右ニ付キ、小生ガ舊知ノ榎本、/勝、井上、伊藤、松方、
加藤弘之、西周、及ビ河島/醇、諸氏、ヘモ取敢ズ
将来ノ為、依頼状ヲ本日/差シ出シ置キ候間、大様御承引
下サルベク候。先ハ右貴意ヲ得度(タク)。
         草々敬具
  三月四日
         山本覚馬判
  徳富猪一郎様
  湯浅次郎様
  • 〔 注 〕
  • (1)封筒・書面には「三月四日」とだけあって、何年に書かれたかは記されていない。幸い封筒の消印に明治二十三年と見えるので、明治二十三年三月四日で確定した。この日付けは、新島襄が一月二十三日に亡くなって一ヶ月余り経過した時期である。襄の死後、一月二十八日の社員会で、覚馬は臨時総長に推挙されている。ただし同年三月三十一日の同志社評定会で、総長は暫時欠員と決まっているので、その日に覚馬は臨時総長を辞任していることがわかる。
  • (2)「御無音」はご無沙汰に同じ。
  • (3)「御海恕」は海のような広い心でお許し下さいの意。「御海容」に同じ。
  • (4)「日子にっし」は日数の意味。僅かな日数(期間)だけ臨時総長に就任したということ。
  • (5)覚馬舊知の人として上げられているのは、榎本(武揚)・勝(海舟)・井上(馨)・伊藤博文・松方(正義)・加藤弘之(二代目東大総長)・西周・河島醇など、錚々たる明治期の政治家・教育者である。これらの人に同志社の将来を頼んでいるというのだから、覚馬の人脈のすごさは言うに及ばず、この手紙の存在自体、同志社にとって貴重な資料といえる。
  • (6)湯浅次郎は群馬県安中市の有田屋第三代当主で、新島襄の感化によりキリスト教に入信した。彼の妻が蘇峰の姉初子なので、蘇峰は義理の弟にあたる。明治二十三年には衆議院議員に当選している。
  • (7)「親披」は「親展」に同じ。

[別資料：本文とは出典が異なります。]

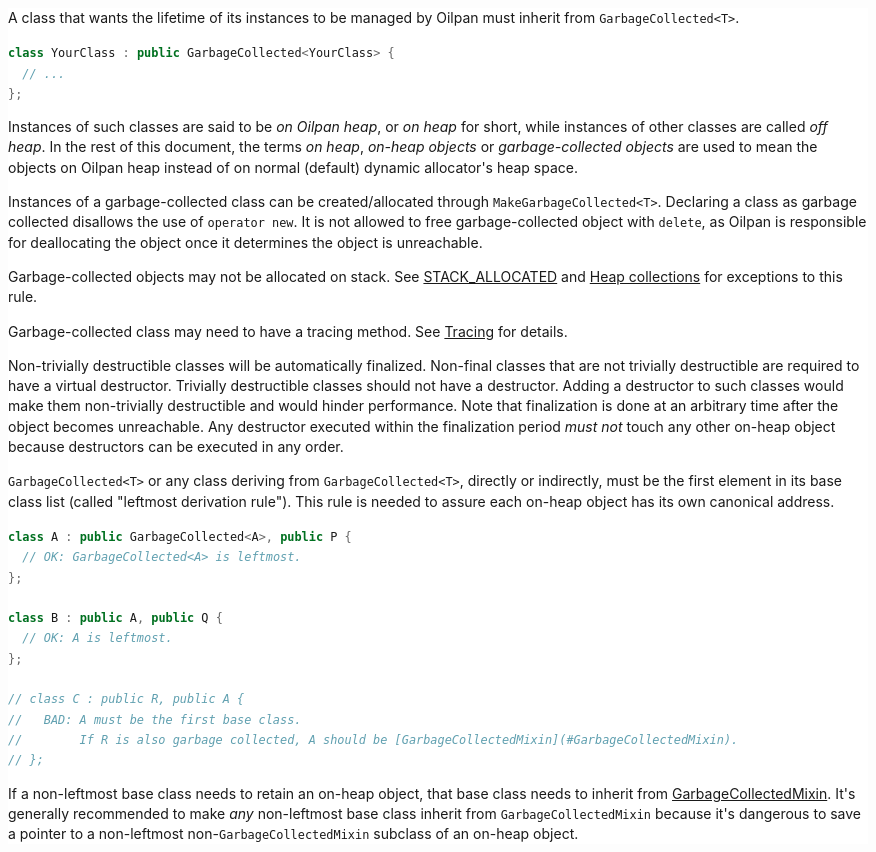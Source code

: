 A class that wants the lifetime of its instances to be managed by Oilpan must inherit from `GarbageCollected<T>`.

```c++
class YourClass : public GarbageCollected<YourClass> {
  // ...
};
```

Instances of such classes are said to be *on Oilpan heap*, or *on heap* for short, while instances of other classes are called *off heap*.
In the rest of this document, the terms *on heap*, *on-heap objects* or *garbage-collected objects* are used to mean the objects on Oilpan heap instead of on normal (default) dynamic allocator's heap space.

Instances of a garbage-collected class can be created/allocated through `MakeGarbageCollected<T>`.
Declaring a class as garbage collected disallows the use of `operator new`.
It is not allowed to free garbage-collected object with `delete`, as Oilpan is responsible for deallocating the object once it determines the object is unreachable.

Garbage-collected objects may not be allocated on stack. See [STACK_ALLOCATED](#STACK_ALLOCATED) and [Heap collections](#Heap-collections) for exceptions to this rule.

Garbage-collected class may need to have a tracing method. See [Tracing](#Tracing) for details.

Non-trivially destructible classes will be automatically finalized.
Non-final classes that are not trivially destructible are required to have a virtual destructor.
Trivially destructible classes should not have a destructor.
Adding a destructor to such classes would make them non-trivially destructible and would hinder performance.
Note that finalization is done at an arbitrary time after the object becomes unreachable.
Any destructor executed within the finalization period *must not* touch any other on-heap object because destructors can be executed in any order.

`GarbageCollected<T>` or any class deriving from `GarbageCollected<T>`, directly or indirectly, must be the first element in its base class list (called "leftmost derivation rule").
This rule is needed to assure each on-heap object has its own canonical address.

```c++
class A : public GarbageCollected<A>, public P {
  // OK: GarbageCollected<A> is leftmost.
};

class B : public A, public Q {
  // OK: A is leftmost.
};

// class C : public R, public A {
//   BAD: A must be the first base class.
//        If R is also garbage collected, A should be [GarbageCollectedMixin](#GarbageCollectedMixin).
// };
```

If a non-leftmost base class needs to retain an on-heap object, that base class needs to inherit from [GarbageCollectedMixin](#GarbageCollectedMixin).
It's generally recommended to make *any* non-leftmost base class inherit from `GarbageCollectedMixin` because it's dangerous to save a pointer to a non-leftmost non-`GarbageCollectedMixin` subclass of an on-heap object.
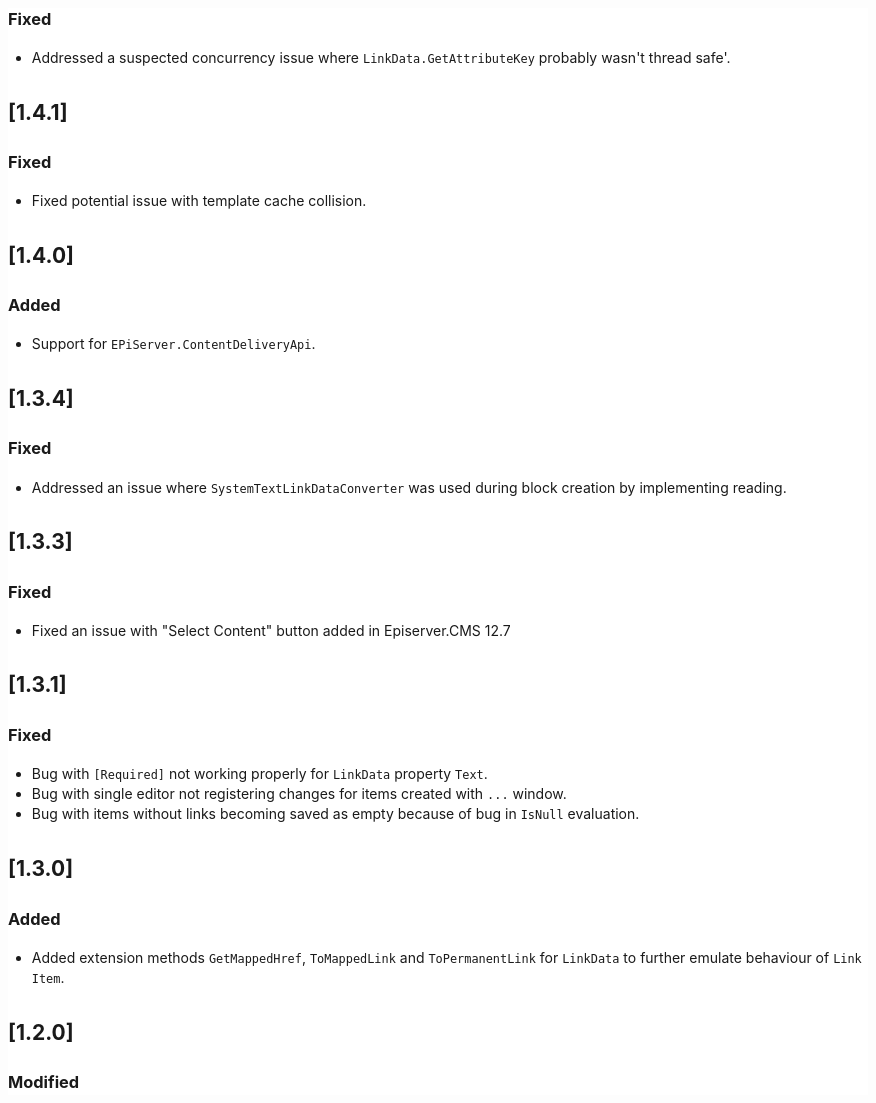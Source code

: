 ### Fixed

- Addressed a suspected concurrency issue where `LinkData.GetAttributeKey` probably wasn't thread safe'.

## [1.4.1]

### Fixed

- Fixed potential issue with template cache collision.

## [1.4.0]

### Added

- Support for `EPiServer.ContentDeliveryApi`.

## [1.3.4]

### Fixed

- Addressed an issue where `SystemTextLinkDataConverter` was used during block creation by implementing reading.

## [1.3.3]

### Fixed

- Fixed an issue with "Select Content" button added in Episerver.CMS 12.7

## [1.3.1]

### Fixed

- Bug with `[Required]` not working properly for `LinkData` property `Text`.
- Bug with single editor not registering changes for items created with `...` window.
- Bug with items without links becoming saved as empty because of bug in `IsNull` evaluation.

## [1.3.0]

### Added

- Added extension methods `GetMappedHref`, `ToMappedLink` and `ToPermanentLink` for `LinkData` to further emulate behaviour of `LinkItem`.

## [1.2.0]

### Modified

受取人が自ら開封して下さいということ。

【解題】
 この手紙は、新島襄の葬儀に列席した人々へのお礼状としてしたためられたものである。この時期、覚馬は同志社臨時総長であったが、その就任を働きかけたのが蘇峰だとも読める。ただし覚馬の身体的事情からすれば、とてもその任に長く堪えられるものではなかった。それでも同志社の将来について蘇峰に助力を求めているし、覚馬の旧知の人々(政界・教育界の重鎮)にも襄亡き後の同志社について依頼状を投函したとある。この手紙から、覚馬の同志社に対する思いが強かったことがひしひしと伝わってくる。
 なお当時、覚馬は盲目だったので、自筆の書簡類は見当たらない。この手紙にしても、普通に考えれば誰か身内の人に代筆させたと思われる。私も最初、これを八重が代筆していたら面白いと思った。しかし文面を見ると、一字一字がいわゆる放ち書きになっており、これなら盲目の覚馬でも書けるのではないか、つまりこの書簡は覚馬の直筆ではないかとも思っている。その可能性はまったくないのだろうか。
 いずれにしても覚馬の手紙はほとんど残っていないようなので、これは非常に貴重な資料といえる。ここで覚馬は複数の人に依頼状を出しているのだから、受け取った側のいずれかに一通でも残っていれば、もう少し研究が進展するのではないだろうか。